> [TASK BRIEF]: Only one stretch of the listing below is wanted. Give it again exactly, from the line with "Note: If your" through the line with "To handle these".

::: RECORDED INFORMATION :::

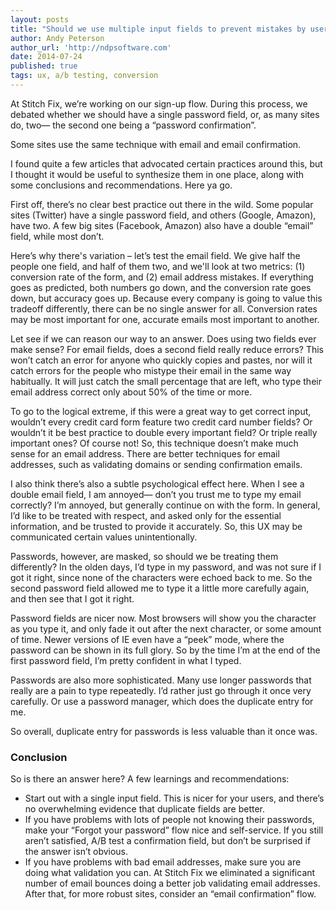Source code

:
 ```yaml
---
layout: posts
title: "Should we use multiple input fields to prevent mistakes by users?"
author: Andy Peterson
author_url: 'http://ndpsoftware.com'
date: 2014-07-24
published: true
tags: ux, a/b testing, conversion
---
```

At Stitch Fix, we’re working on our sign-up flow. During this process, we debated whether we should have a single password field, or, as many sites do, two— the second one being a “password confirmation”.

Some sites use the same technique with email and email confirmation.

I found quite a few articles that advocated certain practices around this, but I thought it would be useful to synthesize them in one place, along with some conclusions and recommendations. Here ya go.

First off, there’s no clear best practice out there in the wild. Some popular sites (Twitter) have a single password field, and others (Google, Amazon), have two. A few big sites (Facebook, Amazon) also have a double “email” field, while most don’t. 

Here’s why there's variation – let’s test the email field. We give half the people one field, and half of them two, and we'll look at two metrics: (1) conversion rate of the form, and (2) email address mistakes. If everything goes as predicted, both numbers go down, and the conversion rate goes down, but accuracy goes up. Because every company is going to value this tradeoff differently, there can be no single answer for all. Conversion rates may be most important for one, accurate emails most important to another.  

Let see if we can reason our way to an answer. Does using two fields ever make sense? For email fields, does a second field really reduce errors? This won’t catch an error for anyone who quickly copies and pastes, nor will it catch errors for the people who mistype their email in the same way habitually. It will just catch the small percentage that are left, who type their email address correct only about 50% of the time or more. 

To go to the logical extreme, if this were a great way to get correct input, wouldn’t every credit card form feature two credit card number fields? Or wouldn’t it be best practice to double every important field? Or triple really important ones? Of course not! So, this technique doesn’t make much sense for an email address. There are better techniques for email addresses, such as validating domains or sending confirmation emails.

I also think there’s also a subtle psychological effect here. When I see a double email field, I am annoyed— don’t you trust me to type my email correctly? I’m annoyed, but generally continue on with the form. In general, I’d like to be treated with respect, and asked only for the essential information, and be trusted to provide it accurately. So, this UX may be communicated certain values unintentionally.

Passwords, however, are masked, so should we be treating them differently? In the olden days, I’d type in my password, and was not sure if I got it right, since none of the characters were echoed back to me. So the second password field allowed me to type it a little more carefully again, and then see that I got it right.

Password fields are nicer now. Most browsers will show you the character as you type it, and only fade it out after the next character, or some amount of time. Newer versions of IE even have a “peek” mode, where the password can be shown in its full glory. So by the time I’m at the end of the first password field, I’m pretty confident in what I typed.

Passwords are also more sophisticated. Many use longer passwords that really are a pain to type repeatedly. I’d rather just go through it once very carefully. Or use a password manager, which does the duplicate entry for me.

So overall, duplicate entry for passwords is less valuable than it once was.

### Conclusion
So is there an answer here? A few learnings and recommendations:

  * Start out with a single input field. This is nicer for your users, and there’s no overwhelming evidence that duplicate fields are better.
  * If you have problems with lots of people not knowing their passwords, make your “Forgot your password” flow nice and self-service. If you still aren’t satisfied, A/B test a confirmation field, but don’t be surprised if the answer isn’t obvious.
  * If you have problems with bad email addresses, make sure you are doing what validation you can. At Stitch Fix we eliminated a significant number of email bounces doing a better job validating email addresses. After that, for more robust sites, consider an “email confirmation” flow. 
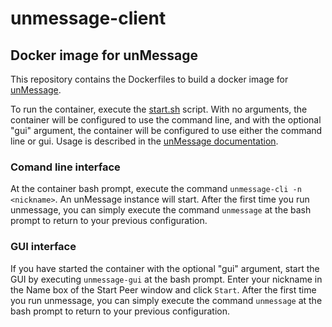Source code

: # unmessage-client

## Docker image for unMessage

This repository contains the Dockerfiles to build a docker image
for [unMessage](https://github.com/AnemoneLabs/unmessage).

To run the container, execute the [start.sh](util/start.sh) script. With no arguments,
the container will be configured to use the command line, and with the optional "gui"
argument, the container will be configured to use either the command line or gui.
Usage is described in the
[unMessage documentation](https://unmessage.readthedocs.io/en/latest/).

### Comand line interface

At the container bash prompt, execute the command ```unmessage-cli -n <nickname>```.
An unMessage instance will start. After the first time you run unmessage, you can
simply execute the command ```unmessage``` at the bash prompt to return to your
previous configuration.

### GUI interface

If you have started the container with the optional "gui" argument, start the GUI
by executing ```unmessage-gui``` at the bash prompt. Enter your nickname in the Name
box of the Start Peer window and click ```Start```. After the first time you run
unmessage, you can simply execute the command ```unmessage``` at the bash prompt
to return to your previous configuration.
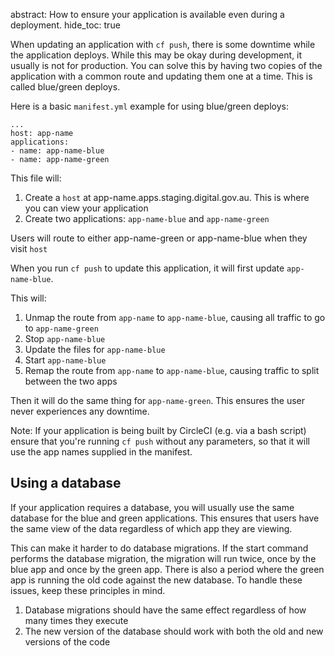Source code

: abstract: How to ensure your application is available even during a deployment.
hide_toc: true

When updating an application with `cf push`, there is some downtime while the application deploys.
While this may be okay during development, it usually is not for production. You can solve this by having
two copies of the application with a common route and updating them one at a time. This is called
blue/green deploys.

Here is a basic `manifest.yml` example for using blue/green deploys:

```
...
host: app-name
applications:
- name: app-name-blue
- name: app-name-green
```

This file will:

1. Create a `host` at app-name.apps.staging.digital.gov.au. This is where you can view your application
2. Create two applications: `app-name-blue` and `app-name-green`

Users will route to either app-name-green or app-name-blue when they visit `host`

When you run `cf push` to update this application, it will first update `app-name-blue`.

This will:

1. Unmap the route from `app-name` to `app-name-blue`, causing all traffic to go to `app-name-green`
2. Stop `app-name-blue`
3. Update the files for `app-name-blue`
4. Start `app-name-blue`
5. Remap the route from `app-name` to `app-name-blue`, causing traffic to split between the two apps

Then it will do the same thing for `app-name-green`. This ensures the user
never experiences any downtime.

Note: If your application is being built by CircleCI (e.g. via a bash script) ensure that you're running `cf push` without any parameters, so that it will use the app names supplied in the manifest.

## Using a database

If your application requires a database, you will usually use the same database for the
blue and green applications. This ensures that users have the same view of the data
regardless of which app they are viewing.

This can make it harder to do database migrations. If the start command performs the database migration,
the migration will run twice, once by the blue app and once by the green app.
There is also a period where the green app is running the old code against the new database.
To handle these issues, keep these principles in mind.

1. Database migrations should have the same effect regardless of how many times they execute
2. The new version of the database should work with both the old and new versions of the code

:::

> [EXERCISE SOLUTION]:
Note: If your application is being built by CircleCI (e.g. via a bash script) ensure that you're running `cf push` without any parameters, so that it will use the app names supplied in the manifest.

## Using a database

If your application requires a database, you will usually use the same database for the
blue and green applications. This ensures that users have the same view of the data
regardless of which app they are viewing.

This can make it harder to do database migrations. If the start command performs the database migration,
the migration will run twice, once by the blue app and once by the green app.
There is also a period where the green app is running the old code against the new database.
To handle these issues, keep these principles in mind.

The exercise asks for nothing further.